Si Janick en était à son premier voyage à vélo, Pierre, lui, parcourt la planète sur deux roues depuis la fin de son bac en philosophie, en mai 1990. Aussi, quand il est entré en Chine, le ler septembre dernier, plus de trois mois après son départ de Magadan, c'était sa quatrième visite. Mais, avoue-t-il, il n'avait jamais vu la Chine comme il l'a vue ce jour-là. «À Erlian, j'ai vu plus de nourriture en une journée que durant les trois mois et demi précédents. L'abondance, on était fou braque !»

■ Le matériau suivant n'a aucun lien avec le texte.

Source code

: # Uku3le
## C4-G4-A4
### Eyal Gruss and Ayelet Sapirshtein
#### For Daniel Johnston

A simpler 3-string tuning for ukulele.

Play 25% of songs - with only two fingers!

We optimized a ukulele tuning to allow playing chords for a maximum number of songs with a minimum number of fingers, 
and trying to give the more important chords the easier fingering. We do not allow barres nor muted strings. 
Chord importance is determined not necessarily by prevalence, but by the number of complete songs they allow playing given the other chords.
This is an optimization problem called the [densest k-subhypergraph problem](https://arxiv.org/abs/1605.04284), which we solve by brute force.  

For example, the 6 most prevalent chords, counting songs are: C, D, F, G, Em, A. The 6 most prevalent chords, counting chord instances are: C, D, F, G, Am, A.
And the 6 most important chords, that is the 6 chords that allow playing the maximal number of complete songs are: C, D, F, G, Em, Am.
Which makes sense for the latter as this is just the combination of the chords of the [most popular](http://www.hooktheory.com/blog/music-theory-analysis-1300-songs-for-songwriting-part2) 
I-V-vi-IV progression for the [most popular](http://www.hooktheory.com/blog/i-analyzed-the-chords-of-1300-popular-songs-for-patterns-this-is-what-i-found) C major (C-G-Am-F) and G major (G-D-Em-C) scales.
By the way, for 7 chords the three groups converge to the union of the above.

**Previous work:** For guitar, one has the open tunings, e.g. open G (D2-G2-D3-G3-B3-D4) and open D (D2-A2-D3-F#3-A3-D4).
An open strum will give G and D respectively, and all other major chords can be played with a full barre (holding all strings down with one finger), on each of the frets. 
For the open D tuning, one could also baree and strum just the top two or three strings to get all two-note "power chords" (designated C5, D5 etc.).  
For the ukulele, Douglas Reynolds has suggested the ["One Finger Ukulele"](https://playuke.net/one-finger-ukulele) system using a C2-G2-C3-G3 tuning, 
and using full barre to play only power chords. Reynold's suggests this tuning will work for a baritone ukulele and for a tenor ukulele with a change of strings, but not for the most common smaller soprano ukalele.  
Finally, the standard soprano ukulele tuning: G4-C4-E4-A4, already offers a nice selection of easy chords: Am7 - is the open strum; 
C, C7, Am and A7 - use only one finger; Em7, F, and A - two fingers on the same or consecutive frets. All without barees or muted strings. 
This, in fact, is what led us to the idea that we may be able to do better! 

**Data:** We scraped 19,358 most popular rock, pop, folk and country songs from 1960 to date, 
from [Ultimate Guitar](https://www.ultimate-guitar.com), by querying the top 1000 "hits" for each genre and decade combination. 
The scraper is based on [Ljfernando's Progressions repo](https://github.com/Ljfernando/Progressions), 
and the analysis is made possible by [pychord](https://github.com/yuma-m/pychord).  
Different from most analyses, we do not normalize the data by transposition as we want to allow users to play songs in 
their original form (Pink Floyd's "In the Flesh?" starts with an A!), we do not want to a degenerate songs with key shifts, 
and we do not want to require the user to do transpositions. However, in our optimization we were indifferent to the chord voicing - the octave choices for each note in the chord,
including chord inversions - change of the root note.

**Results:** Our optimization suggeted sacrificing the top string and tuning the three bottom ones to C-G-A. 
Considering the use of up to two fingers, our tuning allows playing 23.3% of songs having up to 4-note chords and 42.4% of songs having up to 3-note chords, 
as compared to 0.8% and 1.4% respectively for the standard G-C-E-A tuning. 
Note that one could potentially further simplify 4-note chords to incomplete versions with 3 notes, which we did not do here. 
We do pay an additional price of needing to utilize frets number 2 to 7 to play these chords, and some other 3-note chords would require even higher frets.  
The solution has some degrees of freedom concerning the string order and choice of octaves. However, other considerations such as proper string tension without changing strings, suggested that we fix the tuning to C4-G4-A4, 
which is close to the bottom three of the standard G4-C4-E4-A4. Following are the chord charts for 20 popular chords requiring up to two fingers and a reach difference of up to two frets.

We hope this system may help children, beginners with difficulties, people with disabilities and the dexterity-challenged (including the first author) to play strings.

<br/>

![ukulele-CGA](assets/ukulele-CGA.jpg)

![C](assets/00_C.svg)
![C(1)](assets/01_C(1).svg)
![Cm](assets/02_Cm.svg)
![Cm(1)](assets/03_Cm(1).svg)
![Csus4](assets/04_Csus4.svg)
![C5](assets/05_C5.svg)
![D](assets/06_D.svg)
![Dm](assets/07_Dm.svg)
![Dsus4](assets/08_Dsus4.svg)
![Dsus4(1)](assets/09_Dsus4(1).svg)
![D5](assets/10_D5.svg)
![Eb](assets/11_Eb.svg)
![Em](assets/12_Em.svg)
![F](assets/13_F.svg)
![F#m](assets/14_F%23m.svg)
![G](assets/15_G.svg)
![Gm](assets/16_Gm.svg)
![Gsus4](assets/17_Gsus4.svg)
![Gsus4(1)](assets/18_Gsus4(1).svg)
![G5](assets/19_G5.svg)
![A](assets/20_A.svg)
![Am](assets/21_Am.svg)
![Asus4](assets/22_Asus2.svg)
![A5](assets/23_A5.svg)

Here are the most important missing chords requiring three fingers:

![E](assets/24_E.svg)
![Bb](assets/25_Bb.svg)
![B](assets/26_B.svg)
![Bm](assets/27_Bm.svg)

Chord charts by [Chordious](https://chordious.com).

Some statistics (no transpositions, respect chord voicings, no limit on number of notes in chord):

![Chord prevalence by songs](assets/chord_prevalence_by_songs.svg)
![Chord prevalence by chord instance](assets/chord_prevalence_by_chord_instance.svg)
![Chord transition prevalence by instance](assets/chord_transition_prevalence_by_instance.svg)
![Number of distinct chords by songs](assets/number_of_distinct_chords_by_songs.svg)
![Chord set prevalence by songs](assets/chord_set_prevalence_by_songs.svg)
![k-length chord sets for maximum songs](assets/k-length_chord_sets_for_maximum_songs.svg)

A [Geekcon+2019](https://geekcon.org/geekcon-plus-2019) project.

Le couple a traversé la Mongolie-Intérieure, remonté la fleuve Jaune jusqu'à sa source, sur le plateau tibétain, puis a mis trois autres mois pour atteindre le Népal, grimpant chemin faisant une trentaine de cols. «Durant octobre, novembre et décembre, il faisait souvent jusqu'à moins 25 la nuit. Et il ventait et neigeait.»
Des mois d'autant plus durs que désormais, les deux voyageurs étaient habités par une bactérie qui leur causait diarrhée et vomissements. Trois mois à chercher la cause de leur mal.
«À Katmandou, on connaissait bien : on a réglé tout ça en 12 heures avec une pilule accessible comme du bonbon !»
Fin février dernier, arrivés à Calcutta. «On est allés acheter nos billets d'avion et on est rentrés.»
Masochisme ?
- Pourquoi cette misère? Où est le plaisir ?
- Ça frôle le masochisme ... j'imagine. L'idée, c'est d'aller rencontrer des gens, de voir les paysages de la planète. Or, il y a des endroits reculés et il faut prendre les moyens pour y aller. Le vélo procure une intimité de contact avec le monde et la nature.
Pierre et Janick comptent passer les prochains mois dans la région de Charlevoix, où ils se sont installée pour écrire un livre, collaborer à des magazines, renouer avec leurs commanditaires - dont le fabriquant de vélos Kona - et présenter leur diaporama pédagogique dans les écoles.
Puis, ils mettront le cap sur la côte ouest, où ils ont leurs habitudes, pour faire là aussi la tournée des écoles et préparer leur prochaine expédition : les volcans du Pacifique.
«Le cercle de feu du Pacifique, précise Pierre. Une boucle qui va nous mener de Vancouver à ... Vancouver, en reliant les volcans qui bordent le Pacifique. De 24 à 30 mois.»
- Vous comptez mener ce mode de vie longtemps ?
- Pour le moment, je ne peux en concevoir un autre.